DIRECTIONS FOR THIS TASK: Check each line of the material below for "solutions" and copy those where it appears.

SUPPLIED DATA:

══════

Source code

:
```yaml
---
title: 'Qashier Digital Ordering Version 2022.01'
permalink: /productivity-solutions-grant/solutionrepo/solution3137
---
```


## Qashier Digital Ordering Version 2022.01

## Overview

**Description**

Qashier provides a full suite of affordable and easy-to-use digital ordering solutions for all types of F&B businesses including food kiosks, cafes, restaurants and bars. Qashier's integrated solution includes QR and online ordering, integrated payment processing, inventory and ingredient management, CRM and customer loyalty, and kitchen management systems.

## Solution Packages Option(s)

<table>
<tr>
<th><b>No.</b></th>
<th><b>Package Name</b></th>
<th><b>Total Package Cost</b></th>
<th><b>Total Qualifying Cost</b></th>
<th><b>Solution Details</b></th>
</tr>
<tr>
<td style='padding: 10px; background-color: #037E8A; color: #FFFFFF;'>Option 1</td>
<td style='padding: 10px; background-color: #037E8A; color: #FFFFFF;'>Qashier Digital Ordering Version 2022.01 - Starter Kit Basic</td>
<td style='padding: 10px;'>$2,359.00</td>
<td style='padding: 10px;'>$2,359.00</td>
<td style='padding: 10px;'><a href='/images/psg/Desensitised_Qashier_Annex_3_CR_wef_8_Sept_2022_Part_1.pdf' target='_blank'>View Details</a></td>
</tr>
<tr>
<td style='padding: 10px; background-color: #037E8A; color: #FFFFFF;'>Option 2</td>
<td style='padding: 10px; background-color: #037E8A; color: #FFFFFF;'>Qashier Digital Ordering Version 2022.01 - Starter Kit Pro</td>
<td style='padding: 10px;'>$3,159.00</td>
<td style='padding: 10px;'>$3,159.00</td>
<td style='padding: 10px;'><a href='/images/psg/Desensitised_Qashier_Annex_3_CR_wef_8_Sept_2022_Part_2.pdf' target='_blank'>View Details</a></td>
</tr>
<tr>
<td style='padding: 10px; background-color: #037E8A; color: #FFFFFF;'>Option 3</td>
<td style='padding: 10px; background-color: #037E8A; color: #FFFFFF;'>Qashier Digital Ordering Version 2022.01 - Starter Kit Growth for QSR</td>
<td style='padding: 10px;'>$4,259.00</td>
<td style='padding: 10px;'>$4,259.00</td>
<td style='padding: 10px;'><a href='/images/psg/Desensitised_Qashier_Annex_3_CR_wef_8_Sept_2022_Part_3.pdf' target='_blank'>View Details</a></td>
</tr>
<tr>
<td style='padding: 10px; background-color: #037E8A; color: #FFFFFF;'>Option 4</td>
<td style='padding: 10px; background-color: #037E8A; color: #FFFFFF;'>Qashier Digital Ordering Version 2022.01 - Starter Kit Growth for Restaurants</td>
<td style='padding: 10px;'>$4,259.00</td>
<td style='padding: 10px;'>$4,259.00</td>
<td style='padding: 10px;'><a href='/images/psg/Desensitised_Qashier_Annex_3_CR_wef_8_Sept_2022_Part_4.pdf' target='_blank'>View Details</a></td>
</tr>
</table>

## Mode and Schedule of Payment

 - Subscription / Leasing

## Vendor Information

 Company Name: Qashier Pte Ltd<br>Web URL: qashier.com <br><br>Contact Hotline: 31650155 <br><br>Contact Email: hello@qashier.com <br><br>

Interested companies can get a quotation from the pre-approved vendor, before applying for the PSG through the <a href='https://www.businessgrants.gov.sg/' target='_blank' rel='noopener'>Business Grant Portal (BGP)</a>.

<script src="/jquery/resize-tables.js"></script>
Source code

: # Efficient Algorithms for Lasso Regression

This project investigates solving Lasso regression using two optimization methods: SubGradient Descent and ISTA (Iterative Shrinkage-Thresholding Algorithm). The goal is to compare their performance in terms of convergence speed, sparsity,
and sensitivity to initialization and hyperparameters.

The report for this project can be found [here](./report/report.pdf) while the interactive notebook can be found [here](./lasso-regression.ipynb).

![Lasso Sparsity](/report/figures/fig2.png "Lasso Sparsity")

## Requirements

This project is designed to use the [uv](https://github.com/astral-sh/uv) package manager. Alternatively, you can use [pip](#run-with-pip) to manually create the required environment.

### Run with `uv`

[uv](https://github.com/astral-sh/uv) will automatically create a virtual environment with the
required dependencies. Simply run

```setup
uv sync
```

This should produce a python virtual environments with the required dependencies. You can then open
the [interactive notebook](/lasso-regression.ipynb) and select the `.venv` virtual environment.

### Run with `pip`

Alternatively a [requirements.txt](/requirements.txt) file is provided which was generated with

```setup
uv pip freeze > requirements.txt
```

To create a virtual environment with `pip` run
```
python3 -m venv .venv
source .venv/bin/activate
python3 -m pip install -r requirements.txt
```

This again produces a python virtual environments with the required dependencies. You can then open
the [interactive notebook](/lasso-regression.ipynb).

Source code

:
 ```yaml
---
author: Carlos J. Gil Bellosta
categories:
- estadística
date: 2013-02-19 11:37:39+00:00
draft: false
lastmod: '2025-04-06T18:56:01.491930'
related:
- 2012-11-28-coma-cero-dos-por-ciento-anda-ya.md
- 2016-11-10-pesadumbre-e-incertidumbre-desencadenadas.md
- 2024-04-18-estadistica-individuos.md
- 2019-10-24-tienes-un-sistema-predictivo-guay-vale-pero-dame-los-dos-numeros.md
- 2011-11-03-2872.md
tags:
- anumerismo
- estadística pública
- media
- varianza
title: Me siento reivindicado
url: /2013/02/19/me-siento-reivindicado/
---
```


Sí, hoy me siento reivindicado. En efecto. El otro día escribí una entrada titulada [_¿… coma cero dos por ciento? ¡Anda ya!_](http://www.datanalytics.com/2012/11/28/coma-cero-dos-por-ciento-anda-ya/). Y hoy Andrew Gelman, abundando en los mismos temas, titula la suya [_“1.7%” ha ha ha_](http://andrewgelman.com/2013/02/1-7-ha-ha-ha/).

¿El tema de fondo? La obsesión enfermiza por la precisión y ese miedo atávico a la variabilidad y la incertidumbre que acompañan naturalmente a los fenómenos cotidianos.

══════

EXERCISE RESULT:
permalink: /productivity-solutions-grant/solutionrepo/solution3137
Qashier provides a full suite of affordable and easy-to-use digital ordering solutions for all types of F&B businesses including food kiosks, cafes, restaurants and bars. Qashier's integrated solution includes QR and online ordering, integrated payment processing, inventory and ingredient management, CRM and customer loyalty, and kitchen management systems.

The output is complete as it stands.